Risk management was a critical project component, addressing potential personal safety, financial, and environmental concerns. To mitigate potential issues effectively, a formal risk assessment was conducted, alongside the creation of a risk register and regular risk reviews.

Once the final design was selected, detailed design calculations were completed, and a bill of quantities will be prepared to outline the materials and costs involved. The design emphasises a sustainable approach, integrating renewable energy sources and materials suitable for local availability and conditions.

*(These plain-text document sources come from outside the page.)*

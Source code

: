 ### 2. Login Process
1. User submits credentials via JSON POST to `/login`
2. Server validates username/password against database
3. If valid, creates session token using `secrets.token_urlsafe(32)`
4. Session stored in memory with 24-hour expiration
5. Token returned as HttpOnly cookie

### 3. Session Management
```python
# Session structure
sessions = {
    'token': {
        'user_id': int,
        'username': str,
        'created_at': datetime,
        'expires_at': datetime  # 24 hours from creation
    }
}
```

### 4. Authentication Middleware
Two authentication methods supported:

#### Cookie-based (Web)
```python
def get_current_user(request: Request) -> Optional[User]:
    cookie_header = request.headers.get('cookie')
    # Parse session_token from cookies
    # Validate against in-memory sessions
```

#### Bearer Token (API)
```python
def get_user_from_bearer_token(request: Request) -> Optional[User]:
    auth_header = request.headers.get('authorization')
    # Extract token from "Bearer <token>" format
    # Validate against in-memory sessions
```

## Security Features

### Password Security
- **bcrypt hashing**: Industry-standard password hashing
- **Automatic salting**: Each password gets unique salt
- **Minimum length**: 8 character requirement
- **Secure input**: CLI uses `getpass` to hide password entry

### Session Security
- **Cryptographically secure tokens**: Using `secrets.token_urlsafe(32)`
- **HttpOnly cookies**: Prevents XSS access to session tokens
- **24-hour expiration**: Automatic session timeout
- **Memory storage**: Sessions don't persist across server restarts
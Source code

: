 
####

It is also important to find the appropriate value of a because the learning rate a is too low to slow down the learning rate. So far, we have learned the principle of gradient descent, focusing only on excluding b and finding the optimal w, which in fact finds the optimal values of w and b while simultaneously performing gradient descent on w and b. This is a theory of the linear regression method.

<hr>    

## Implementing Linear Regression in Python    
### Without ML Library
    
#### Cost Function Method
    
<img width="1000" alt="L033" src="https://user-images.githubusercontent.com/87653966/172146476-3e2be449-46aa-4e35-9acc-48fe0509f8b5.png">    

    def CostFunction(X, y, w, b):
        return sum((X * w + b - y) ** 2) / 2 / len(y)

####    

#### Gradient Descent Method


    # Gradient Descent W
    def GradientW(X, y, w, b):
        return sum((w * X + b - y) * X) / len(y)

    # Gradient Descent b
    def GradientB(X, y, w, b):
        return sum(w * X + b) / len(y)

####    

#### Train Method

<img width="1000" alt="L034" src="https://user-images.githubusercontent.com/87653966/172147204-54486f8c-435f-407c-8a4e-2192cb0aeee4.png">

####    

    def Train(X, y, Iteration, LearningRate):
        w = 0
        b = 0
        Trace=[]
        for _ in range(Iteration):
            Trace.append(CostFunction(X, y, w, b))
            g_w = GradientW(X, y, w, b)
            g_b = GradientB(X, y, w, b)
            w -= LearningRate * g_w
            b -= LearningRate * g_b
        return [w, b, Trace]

The following risk assessment is an addition to the project risk assessment and focuses primarily on the manufacturing and maintenance process. Initially the project risk assessment had not specifically covered any risk associated with manufacturing and maintenance due to the lack of finer details. With now a detailed bill of materials, and drawings to support construction it is necessary to cover the risk associated with the manufacturing process (Safetydocs, 2024).

5. Discussion

After the concept for the solar hybrid banana dryer is completed, it is recommended that initial prototype unit be manufactured. This prototype will undergo thorough testing and commissioning to ensure functionality and reliability. A strategic advertising and training campaign will be launched to promote the product across Fiji first and through the south pacific countries. Feedback and data gathered from this initial deployment with different crop and food types will be critical in refining the design, addressing any issues, and optimising the dryer for a broader market launch. This phased approach enhances the product's success and ensures alignment with the community's needs and expectations in the south pacific.